「撫子」

嬉しそうに自分の名前を口にする鷹斗の声に、そっと撫子は眉をひそめた。
けれどそんな撫子の表情に気づいていないのか、はたまたそんなことなどどうでも良いのか、いつもこちらの世界の鷹斗もにこにこと笑ってばかりいる。
それがまた撫子の神経を逆なでしてることに彼は気付いているのだろうか。
(きっと、こんなこと思うこと自体、無意味ね)
「私、一人になりたいの」
そういえば、彼はそっか、と笑って撫子の部屋を後にする。
先程まで、広くもない部屋に二人もいたせいか、一人になった途端、少しだけ部屋が広く感じる。
そのことに安堵と同時に少しもやもやする感情を覚えて、撫子は緩く首を左右にふった。
そして、はぁ、と一つため息を落として、撫子は机のつるりとした表面をじっと見つめる。
勿論、机の上には撫子の求める答えが書いてある筈もない。
それでも、ただただじっと見つめてしまう。

(あの人も鷹斗)

信じたくはないけれども、彼達がそんなことで嘘を言う利点などどこにもない。
だから、おそらくそれは事実なのだろう。
しかし決定的にわかっていることがある。

(こちらの鷹斗は私の知っている鷹斗じゃない)

撫子がすごいと憧れを抱いた笑顔が素敵なあの鷹斗はどこにもいない。
けれど彼も確かに鷹斗なのだ。
よくよく見てみれば、顔立ちも声も撫子の知る彼をそのまま成長させた姿そのままなのに何故あちらの世界で何も疑問に思わなかったのか、不思議なくらいだ。
(でも、同じ世界に同じ人間がいるなんて普通思わないわよね)
そんなとりとめのないことを考えつつ、撫子は机に肘をついた。
そして目の前にある白い壁に視線を投げ、ゆっくりと呼吸を繰り返して余計な思考を脳の中から追い出す。

この世界にはまだまだ撫子が理解出来ないことがたくさん存在する。
ただ言えることは一つだ。
彼が言うところの撫子は自分ではないし、こんな未来を望んでいたわけでもないということ。

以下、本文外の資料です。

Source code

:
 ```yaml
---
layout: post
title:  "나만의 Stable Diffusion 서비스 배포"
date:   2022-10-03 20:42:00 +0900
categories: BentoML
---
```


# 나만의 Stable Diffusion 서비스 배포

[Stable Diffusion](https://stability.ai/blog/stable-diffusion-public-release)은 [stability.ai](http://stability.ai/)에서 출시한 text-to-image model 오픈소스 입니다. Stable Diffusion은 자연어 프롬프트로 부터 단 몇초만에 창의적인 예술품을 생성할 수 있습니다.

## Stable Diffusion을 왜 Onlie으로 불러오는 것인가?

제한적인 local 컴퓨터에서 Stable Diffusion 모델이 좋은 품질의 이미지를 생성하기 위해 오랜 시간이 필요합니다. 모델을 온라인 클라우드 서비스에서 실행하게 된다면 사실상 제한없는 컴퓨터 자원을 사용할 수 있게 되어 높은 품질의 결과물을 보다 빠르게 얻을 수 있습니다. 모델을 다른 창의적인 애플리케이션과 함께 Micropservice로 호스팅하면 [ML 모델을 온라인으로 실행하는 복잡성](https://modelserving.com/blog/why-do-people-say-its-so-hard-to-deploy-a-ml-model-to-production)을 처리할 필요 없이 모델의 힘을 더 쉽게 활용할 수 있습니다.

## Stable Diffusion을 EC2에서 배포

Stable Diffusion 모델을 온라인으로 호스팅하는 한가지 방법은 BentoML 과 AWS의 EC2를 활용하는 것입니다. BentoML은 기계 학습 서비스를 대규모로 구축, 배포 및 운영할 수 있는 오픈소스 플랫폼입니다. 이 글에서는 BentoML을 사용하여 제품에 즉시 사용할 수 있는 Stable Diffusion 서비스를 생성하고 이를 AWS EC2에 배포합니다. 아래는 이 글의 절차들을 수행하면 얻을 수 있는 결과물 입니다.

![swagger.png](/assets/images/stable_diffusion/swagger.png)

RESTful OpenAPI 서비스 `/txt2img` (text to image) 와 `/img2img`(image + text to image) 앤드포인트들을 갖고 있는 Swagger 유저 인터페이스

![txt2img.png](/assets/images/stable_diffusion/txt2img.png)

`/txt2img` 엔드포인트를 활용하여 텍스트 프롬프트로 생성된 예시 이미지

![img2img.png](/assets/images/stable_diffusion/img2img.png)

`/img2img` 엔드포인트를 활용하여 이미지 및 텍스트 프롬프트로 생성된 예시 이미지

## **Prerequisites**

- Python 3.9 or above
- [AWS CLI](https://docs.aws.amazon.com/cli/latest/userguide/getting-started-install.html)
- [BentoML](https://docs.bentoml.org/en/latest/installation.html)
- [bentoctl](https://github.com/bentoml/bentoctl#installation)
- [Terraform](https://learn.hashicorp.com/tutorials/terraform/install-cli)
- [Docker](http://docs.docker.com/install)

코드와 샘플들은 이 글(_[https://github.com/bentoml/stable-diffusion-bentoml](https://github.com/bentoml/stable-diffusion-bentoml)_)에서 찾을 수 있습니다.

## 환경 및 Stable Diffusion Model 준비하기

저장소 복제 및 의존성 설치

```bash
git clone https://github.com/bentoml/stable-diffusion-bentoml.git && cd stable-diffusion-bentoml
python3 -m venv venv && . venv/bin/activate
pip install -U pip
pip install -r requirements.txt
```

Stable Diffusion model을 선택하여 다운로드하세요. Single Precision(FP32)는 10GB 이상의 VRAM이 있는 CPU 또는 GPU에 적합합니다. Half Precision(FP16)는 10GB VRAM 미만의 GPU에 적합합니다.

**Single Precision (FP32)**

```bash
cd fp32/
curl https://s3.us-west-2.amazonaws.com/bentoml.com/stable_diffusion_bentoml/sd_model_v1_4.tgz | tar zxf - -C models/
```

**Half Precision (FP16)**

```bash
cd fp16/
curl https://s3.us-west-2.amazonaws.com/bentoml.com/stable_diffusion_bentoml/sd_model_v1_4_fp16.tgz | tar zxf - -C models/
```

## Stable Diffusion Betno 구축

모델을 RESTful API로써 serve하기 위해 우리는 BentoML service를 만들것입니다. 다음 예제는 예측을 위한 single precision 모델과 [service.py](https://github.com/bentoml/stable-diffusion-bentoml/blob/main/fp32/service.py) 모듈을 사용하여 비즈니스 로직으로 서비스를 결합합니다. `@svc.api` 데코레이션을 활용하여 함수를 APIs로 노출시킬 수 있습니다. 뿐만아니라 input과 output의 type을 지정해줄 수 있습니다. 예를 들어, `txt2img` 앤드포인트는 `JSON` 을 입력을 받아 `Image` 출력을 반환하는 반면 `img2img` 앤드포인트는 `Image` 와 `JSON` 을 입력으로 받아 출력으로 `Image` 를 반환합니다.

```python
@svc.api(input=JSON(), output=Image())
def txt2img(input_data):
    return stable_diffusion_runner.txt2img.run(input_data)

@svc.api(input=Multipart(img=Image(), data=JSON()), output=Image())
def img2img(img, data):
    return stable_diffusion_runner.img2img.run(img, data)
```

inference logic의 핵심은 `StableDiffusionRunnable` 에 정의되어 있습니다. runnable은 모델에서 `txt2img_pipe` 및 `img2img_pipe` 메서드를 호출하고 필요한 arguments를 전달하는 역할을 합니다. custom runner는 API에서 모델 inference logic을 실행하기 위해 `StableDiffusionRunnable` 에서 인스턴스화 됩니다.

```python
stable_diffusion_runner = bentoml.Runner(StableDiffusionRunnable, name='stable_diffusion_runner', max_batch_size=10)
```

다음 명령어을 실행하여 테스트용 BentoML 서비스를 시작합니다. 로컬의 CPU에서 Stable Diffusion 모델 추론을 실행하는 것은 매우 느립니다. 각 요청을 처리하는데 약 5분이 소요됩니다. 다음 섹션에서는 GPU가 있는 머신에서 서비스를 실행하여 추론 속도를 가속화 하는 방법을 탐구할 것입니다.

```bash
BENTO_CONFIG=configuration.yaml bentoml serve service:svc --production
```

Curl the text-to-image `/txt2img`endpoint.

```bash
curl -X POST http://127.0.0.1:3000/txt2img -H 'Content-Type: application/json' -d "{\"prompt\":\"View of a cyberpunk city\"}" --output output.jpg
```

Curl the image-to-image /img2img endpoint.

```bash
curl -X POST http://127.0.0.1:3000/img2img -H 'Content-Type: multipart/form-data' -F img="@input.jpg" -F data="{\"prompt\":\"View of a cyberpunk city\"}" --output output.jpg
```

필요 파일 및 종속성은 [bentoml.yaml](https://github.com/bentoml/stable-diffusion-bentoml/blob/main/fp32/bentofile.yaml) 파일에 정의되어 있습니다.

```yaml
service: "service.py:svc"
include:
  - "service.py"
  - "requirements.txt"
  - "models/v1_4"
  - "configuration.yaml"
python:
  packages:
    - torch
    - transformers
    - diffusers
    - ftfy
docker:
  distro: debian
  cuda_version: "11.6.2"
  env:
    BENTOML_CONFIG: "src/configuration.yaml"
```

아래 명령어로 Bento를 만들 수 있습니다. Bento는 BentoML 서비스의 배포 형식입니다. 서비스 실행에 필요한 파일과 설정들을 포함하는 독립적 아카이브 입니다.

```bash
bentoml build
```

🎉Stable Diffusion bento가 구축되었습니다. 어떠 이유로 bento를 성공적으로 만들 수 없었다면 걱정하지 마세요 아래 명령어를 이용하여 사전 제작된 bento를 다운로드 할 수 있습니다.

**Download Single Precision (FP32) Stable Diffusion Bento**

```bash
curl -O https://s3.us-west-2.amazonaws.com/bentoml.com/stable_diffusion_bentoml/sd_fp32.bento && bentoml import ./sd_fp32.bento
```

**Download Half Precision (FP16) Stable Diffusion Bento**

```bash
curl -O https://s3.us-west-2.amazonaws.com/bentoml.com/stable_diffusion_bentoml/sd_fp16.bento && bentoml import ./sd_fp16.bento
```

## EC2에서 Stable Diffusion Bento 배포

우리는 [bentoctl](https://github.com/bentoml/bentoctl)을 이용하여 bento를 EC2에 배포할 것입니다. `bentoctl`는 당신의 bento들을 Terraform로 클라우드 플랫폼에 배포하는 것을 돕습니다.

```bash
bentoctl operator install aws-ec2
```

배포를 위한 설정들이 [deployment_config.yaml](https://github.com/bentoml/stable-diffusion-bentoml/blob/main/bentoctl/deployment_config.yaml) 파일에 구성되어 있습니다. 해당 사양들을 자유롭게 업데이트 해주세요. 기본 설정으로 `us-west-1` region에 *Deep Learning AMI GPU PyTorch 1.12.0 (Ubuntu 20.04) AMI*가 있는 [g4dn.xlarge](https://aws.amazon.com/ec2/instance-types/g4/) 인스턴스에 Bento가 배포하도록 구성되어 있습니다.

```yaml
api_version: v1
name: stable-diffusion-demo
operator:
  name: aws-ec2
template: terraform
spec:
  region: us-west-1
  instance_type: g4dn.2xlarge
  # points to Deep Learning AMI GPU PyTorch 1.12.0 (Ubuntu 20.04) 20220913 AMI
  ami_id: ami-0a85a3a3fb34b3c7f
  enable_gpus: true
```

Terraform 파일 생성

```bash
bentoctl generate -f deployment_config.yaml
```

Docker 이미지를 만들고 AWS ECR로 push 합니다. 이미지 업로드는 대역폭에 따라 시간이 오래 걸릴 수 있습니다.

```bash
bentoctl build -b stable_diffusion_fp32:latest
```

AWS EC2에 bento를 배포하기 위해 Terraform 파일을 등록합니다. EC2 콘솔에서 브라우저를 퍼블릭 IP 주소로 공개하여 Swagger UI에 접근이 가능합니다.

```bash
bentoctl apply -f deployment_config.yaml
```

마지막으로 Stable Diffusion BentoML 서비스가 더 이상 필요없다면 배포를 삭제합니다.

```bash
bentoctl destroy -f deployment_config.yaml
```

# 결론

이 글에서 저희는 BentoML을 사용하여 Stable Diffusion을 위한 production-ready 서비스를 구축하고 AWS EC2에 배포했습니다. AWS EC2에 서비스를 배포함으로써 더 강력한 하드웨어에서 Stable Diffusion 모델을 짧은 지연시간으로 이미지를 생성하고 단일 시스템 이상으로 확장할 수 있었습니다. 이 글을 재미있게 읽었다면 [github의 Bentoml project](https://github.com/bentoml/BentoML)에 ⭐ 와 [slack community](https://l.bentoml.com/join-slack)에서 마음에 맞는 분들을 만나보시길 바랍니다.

ここに連れてこられてから、何故私はここにいるのだろうとずっと自問し続けているけれども、答えは出ない。
こんな答えの出ない自問自答を毎日続けていれば、狂ってしまいそうだ。
それでも、段々と撫子の心の奥底で少しずつ変わっていく何かがある。
(どうにかして、ここを出たいと思っていたのに……)
勿論その気持ちは今もあるし、恐ろしいこんな場所から一刻も早く逃げたいとも思っている。

それなのに、

時々こちらの鷹斗はひどく幼い子どものような顔をする。
その理由をまだ撫子を詳しくは知らない。
「俺は、君がいてくれるだけでいいんだよ」
今はまだまるで呪文のように、幼子に言い聞かせるかように彼の唇から零れる言葉はただ撫子の心の表面をつたって落ちるばかりだった。
(何故、貴方がそんな顔をするの……)
気には、なる。
冷酷だと思っていた彼の心の柔らかい部分に触れる度、撫子はうまく言葉にならない感情に胸の内を埋め尽くされる。
けれど彼のその表情が指す理由を聞くのが怖い。
聞いてしまえば、もう戻れない気がするのだ。
しかし、前はただただ怖いと思っていた彼のことが気になり始めているのもまた事実で。

(こんなところ、早く出ていってしまいたいって思ってた筈なのに)

はぁ、ともう一つため息を落として、撫子はゆっくりと瞼を降ろす。
すると瞼の裏、酷く嬉しそうに笑うこちらの世界の彼の姿が浮かんで、ゆっくりと余韻を残して消えていった。